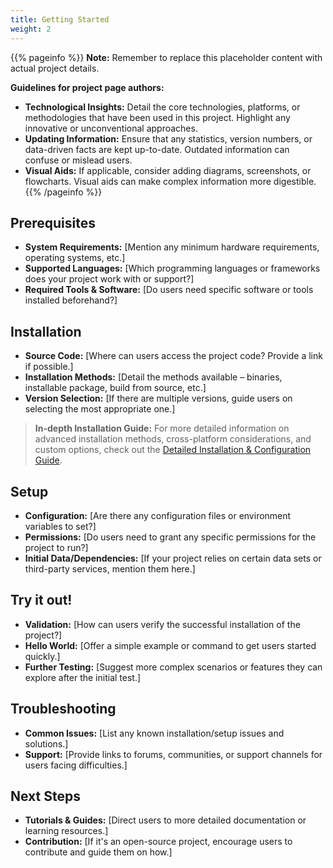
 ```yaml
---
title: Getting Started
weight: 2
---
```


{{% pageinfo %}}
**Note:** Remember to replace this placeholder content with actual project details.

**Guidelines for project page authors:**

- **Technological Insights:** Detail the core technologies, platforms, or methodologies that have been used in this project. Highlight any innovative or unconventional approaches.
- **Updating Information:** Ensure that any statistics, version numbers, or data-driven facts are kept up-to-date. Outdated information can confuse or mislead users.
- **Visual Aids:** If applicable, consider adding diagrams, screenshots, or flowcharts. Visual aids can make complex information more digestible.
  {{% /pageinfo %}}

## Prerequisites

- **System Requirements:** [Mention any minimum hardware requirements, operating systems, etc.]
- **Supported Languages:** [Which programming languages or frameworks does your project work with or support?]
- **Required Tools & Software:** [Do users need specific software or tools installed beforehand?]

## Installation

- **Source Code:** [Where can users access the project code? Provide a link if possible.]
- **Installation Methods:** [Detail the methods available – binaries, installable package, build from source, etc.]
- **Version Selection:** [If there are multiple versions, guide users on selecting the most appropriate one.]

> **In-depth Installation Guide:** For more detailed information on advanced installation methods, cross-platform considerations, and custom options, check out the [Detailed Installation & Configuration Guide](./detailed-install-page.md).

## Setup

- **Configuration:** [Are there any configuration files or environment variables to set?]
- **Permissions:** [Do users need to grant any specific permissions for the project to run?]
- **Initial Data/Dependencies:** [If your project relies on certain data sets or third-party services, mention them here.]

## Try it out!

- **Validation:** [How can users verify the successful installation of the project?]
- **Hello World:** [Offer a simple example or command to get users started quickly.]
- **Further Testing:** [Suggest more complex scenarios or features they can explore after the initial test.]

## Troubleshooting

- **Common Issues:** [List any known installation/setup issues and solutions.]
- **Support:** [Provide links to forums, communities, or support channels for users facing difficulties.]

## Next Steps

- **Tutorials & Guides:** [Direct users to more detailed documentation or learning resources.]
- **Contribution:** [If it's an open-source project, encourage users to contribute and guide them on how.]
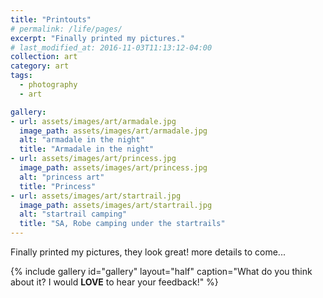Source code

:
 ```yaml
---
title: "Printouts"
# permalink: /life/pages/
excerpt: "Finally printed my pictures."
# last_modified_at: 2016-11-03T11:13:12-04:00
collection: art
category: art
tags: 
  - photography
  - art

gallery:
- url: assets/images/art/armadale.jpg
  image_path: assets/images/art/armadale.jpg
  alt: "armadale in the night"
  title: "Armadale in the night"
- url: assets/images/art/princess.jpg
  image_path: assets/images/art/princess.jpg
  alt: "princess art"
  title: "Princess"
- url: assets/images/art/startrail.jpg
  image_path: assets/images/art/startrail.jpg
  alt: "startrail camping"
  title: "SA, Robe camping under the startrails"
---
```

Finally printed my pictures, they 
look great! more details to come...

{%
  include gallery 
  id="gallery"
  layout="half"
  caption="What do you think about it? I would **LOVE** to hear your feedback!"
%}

Exercise details. Where a line in the listing above includes the string "Finally", copy that line.

Written reply.
excerpt: "Finally printed my pictures."
Finally printed my pictures, they 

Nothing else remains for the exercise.